The closed loop system is another story. For reasons Diabetic Investor just can’t understand everyone believes that a closed loop insulin delivery system will be a blockbuster product. Before we go any further it’s important to clarify just what a closed loop system is. A fully closed loop system takes the patient out of the loop and all dosing decisions are made by the pump. A semi-closed loop system allows for patient intervention. In reality the semi-closed system is already here with the Paradigm line of insulin pumps from Medtronic. Set to join the semi-closed loop race is Animas who’s working with Dexcom and Insulet who is also working with Dexcom.
However a completely closed loop system is a vastly different story. While this sounds like a great idea no one has bothered to look at the real world implications. Once again everyone is fascinated with the technology rather than looking at the practical application of this technology. Diabetic Investor sees a host of issues with a closed loop system.
1. Regulatory Path – Unlike a CGM or current insulin pumps – a closed loop system would have a very difficult path by the mere fact dosing decisions are made by a machine with no human intervention. This is like allowing your GPS system to drive your car on a crowded freeway during rush hour.
2. Reliability – this goes both for the insulin pump and the CGM sensor – should either unit fail or malfunction, as has been known to happen, this could lead to disastrous consequences.

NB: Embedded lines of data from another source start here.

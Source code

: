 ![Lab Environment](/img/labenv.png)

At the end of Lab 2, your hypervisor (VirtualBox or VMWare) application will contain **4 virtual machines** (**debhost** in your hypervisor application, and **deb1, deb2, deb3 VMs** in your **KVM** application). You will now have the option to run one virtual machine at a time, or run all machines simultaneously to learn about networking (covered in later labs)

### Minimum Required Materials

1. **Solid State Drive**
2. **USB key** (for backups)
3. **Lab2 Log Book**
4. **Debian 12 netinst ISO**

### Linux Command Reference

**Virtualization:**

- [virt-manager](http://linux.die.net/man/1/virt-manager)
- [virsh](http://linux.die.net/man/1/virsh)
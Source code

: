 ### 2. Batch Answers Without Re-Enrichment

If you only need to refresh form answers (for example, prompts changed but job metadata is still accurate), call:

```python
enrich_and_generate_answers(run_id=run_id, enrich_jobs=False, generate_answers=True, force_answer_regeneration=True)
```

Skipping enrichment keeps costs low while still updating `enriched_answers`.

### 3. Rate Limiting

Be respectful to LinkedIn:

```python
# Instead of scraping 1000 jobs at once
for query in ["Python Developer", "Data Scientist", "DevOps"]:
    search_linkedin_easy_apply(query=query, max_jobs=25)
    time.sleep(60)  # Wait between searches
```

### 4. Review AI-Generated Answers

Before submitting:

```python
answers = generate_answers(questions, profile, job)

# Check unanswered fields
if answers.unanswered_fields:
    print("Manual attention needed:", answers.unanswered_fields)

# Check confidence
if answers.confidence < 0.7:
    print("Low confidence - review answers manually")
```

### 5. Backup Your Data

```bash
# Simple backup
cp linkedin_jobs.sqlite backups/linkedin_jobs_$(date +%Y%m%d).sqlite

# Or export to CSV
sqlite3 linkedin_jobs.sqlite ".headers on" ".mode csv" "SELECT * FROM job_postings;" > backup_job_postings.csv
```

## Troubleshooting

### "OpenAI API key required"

3. Liability – the lawyers at Medtronic must be having nightmares given that it takes just one system failure to destroy a product line.
4. Cost – Already insulin pumps cost upwards of $7,000 with an additional $2,000 per year in supply costs. Given the many components involved with a closed loop system Diabetic Investor can see a system costing north of $12,000 for first year patients and near $4,000 annually. It’s doubtful that insurers will be anxious to shell out nearly $10,000 for such a system.
5. Acceptance – Contrary to what many assume, leading endocrinologists and diabetologiests, are not enamored with the prospect of having a machine control the fate of their patients. Just by way of example how would a closed system know that a patient is training for a marathon and there’s a legitimate reason to have their glucose levels higher than normal.
There is nothing wrong with semi-closed loop system which provides the patient with greater information so they can make BETTER dosing decisions. However, taking the patient out of the loop is a very bad idea no matter how wiz bang the technology is. Planes may be able to fly on auto pilot once airborne but it takes the steady hand of an experienced pilot to take off and land the plane.
As we indicated above it’s difficult if not impossible to design an algorithm that works 100% of the time in every patient. While it may not seem like it the study and editorial in today’s NEJM are very relevant to the development of a closed loop system and point to the dangers of trying to solve a complex problem with a target ranges. Put more simply, what applies generally does not always apply specifically.